- _Listed entries_
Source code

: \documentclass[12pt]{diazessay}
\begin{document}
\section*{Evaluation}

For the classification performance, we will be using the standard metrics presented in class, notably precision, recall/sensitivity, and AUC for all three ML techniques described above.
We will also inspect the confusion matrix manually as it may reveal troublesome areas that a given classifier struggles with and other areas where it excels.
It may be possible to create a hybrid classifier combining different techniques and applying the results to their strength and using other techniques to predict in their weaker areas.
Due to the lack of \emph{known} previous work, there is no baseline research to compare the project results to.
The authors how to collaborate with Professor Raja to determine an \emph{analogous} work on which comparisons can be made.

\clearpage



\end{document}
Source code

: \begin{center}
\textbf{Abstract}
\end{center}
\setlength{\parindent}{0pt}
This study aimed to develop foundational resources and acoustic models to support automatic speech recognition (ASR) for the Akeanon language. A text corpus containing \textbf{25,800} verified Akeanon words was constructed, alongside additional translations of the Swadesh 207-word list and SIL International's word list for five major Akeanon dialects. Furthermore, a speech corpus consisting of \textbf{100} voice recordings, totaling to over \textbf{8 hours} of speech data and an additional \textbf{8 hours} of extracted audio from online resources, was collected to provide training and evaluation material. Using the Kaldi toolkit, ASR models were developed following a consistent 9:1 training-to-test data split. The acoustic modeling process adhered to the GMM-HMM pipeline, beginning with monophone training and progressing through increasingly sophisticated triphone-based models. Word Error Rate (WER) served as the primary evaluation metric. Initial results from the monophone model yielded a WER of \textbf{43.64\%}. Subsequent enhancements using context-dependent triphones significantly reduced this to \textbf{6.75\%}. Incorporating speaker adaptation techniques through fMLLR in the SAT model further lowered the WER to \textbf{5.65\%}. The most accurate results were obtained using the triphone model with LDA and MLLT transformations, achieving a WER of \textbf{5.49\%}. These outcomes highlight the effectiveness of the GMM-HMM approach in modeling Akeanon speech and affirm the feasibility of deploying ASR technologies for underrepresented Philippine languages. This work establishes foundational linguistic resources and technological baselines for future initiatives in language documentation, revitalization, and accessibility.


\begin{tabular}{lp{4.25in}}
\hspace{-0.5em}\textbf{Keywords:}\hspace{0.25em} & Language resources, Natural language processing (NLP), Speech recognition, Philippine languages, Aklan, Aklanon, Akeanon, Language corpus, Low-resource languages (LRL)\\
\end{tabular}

- _What to produce_
Which lines in the records above hold the string "classifier"? Copy each of them.

- _Answer box_
We will also inspect the confusion matrix manually as it may reveal troublesome areas that a given classifier struggles with and other areas where it excels.
It may be possible to create a hybrid classifier combining different techniques and applying the results to their strength and using other techniques to predict in their weaker areas.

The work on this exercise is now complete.